Ukraina dan Rusia adalah dua negara penghasil biji gandum terbesar di dunia. Keduanya juga penghasil minyak nabati terkemuka. Selain itu, Ukraina juga penghasil jagung dan Rusia adalah salah satu eksportir bahan baku pupuk terbesar di dunia.

Perang di Ukraina secara drastis telah memiliki dampak pada dunia, khususnya di sektor harga pangan. Ini karena perang telah mengganggu rantai pasokan logistik. Ancaman kelaparan saat ini mengintai di Afrika, Timur Tengah dan beberapa wilayah Asia lain.

1. Perang Ukraina memicu kenaikan harga biji-bijian dan minyak nabati

Perang di Ukraina Picu Kenaikan Harga Pangan ke Level Tertinggiilustrasi gandum (Pexels.com/TymurKhakimov)

Semua pasokan ekspor biji-bijian dan minyak nabati telah mengalami gangguan khususnya dari Ukraina dan Rusia. Laut Hitam yang menjadi rute perdagangan telah terganggu karena perang tersebut.

Harus diakui bahwa fakta Ukraina dan Rusia merupakan salah satu lumbung pangan utama dunia. Mereka berdua menyumbang sebagian besar ekspor komoditas utama, termasuk gandum, minyak nabati dan jagung serta pupuk.

Gangguan ekspor akibat perang akhirnya memicu lonjakan harga. Dikutip dari France24, FAO dalam sebuah pernyataan mengatakan, "Harga komoditas pangan dunia membuat lompatan signifikan pada Maret, mencapai level tertinggi yang pernah ada, karena perang di wilayah Laut Hitam menyebarkan kejutan melalui pasar untuk biji-bijian dan minyak nabati."
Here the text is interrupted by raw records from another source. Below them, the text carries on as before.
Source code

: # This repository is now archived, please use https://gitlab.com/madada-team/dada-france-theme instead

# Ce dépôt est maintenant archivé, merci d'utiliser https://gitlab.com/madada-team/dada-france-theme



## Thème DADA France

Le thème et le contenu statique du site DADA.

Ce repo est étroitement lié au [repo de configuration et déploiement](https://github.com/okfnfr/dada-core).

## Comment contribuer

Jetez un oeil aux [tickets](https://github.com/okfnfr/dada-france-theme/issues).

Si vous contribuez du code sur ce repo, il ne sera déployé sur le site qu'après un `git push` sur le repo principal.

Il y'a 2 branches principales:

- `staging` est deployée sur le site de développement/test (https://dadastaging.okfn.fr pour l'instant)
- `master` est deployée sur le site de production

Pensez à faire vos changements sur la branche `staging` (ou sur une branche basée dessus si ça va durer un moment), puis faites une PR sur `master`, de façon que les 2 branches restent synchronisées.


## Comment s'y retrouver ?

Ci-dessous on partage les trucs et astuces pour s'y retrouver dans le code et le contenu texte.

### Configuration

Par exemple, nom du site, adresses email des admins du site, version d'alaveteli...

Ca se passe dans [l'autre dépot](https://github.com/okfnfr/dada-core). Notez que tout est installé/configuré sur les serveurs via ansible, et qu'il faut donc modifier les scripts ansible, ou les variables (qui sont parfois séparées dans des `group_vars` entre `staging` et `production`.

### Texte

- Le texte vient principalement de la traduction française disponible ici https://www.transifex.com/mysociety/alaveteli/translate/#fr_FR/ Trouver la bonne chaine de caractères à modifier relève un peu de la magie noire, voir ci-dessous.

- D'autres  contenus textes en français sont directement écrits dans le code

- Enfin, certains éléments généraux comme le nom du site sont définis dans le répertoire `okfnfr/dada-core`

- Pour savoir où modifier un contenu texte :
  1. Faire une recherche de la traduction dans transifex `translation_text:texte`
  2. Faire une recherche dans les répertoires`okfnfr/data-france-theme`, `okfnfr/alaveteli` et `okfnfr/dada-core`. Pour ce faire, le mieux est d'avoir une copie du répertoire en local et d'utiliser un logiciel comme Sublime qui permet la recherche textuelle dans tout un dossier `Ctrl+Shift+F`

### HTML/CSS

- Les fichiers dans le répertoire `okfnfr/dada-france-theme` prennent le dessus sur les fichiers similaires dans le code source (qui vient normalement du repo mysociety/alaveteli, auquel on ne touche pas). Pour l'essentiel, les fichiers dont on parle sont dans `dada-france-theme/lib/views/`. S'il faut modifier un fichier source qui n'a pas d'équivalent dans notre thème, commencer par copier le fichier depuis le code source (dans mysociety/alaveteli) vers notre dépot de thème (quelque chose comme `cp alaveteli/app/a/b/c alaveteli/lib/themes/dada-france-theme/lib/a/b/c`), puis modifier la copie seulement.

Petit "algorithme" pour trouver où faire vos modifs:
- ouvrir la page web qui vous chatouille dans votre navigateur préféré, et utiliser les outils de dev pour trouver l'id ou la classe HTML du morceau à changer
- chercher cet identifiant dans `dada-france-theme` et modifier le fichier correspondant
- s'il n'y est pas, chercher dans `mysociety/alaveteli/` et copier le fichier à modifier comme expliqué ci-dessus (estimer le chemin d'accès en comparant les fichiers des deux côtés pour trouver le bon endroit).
Sejak invasi Rusia ke Ukraina pada 24 Februari 2022, Moskow telah memblokade pelabuhan Ukraina. Itu secara langsung mengganggu pasokan pengiriman logistik.

Josef Schmidhuber, wakil direktur divisi pasar dan perdagangan FAO, mengatakan dari Jenewa, "Tentu saja ada gangguan pasokan besar-besaran, dan gangguan pasokan besar-besaran dari wilayah Laut Hitam telah memicu (kenaikan) harga minyak nabati." FAO juga mencatat terjadi lompatan harga untuk komoditas lain selain minyak nabati yaitu sereal dan daging. Harga gula dan produk susu juga ikut naik secara signifikan.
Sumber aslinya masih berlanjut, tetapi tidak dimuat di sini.